Predigt zu Sacharja 9, 9-10 (1. Advent)
Liebe Gemeinde,
als ich meine Predigt schreibe, ist es bereits Freitag - das ist ungewöhnlich spät. Und es fällt mir ungewöhnlich schwer, Worte zu finden. Vielleicht, weil die Texte so bekannt sind, dass sich Worte eigentlich erübrigen; den einen haben wir in der Lesung gerade gehört.
Der andere steht beim Propheten Sacharja:
Du, Tochter Zion, freue dich sehr, und du, Tochter Jerusalem, jauchze!
Siehe, dein König kommt zu dir, ein Gerechter und ein Helfer, arm und reitet auf einem Esel, auf einer Eselin Füllen.
Denn ich will die Wagen vernichten in Ephraim und die Rosse in Jerusalem, und der Kriegsbogen soll zerbrochen werden. Denn er wird Frieden gebieten den Völkern und seine Herrschaft wird sein von einem Meer bis zum anderen und vom Strom bis an die Enden der Erde.
Der Prophet Sacharja - und der Evangelist Matthäus.
Zukunftsmusik und Gegenwartsbeschreibung.
Advent - und Ostern -
Ankündigung des Königs - und Einzug in Jerusalem
Geschichten von Verheißung und Erfüllung.
Der Esel ist gefunden, der Einzug vollbracht, die Geburt steht kurz bevor.
Gottes Sohn wird kommen - das Warten hat ein Ende.
Doch der Frieden lässt auf sich warten - die Welt ist gespalten wie eh und je.

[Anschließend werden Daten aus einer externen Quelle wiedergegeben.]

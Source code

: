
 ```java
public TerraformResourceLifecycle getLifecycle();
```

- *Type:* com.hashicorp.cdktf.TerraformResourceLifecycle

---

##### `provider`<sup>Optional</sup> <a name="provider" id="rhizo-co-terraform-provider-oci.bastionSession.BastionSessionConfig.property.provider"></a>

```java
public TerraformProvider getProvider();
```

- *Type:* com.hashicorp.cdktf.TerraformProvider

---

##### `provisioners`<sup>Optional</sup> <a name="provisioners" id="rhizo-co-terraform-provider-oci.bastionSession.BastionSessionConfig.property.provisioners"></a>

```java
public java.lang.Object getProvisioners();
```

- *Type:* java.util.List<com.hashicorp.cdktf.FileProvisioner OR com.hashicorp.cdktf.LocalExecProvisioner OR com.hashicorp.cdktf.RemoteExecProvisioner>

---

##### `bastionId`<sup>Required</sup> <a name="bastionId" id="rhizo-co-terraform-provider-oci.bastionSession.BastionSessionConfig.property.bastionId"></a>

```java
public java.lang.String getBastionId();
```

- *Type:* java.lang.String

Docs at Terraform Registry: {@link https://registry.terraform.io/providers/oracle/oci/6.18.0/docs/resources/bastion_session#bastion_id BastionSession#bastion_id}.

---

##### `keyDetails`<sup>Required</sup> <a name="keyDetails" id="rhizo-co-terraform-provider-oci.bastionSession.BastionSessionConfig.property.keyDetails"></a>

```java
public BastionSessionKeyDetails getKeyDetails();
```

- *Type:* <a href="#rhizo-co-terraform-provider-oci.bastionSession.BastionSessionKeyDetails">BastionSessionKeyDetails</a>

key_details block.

Und die Kriegsbögen sind gespannt mitten in unserer Gesellschaft.
Da wäre es zu einfach, zu sagen: die Verheißung ist erfüllt.
Stattdessen steht sie mitten im Raum - und wir tun unser Möglichstes, sie kleinzureden. Damit die Hoffnung nicht zu groß wird, weil die Enttäuschung überhand nimmt.
Denn unsere Geschichten von Verheißung und Erfüllung sind zugleich Geschichten von Hoffnung und Enttäuschung.
Das Volk hofft auf den starken König, hoch zu Ross, den Gerechten, den Helfer - und es kommt einer, dessen Stärke in der Schwachheit liegt, im Verzicht, in der Menschwerdung.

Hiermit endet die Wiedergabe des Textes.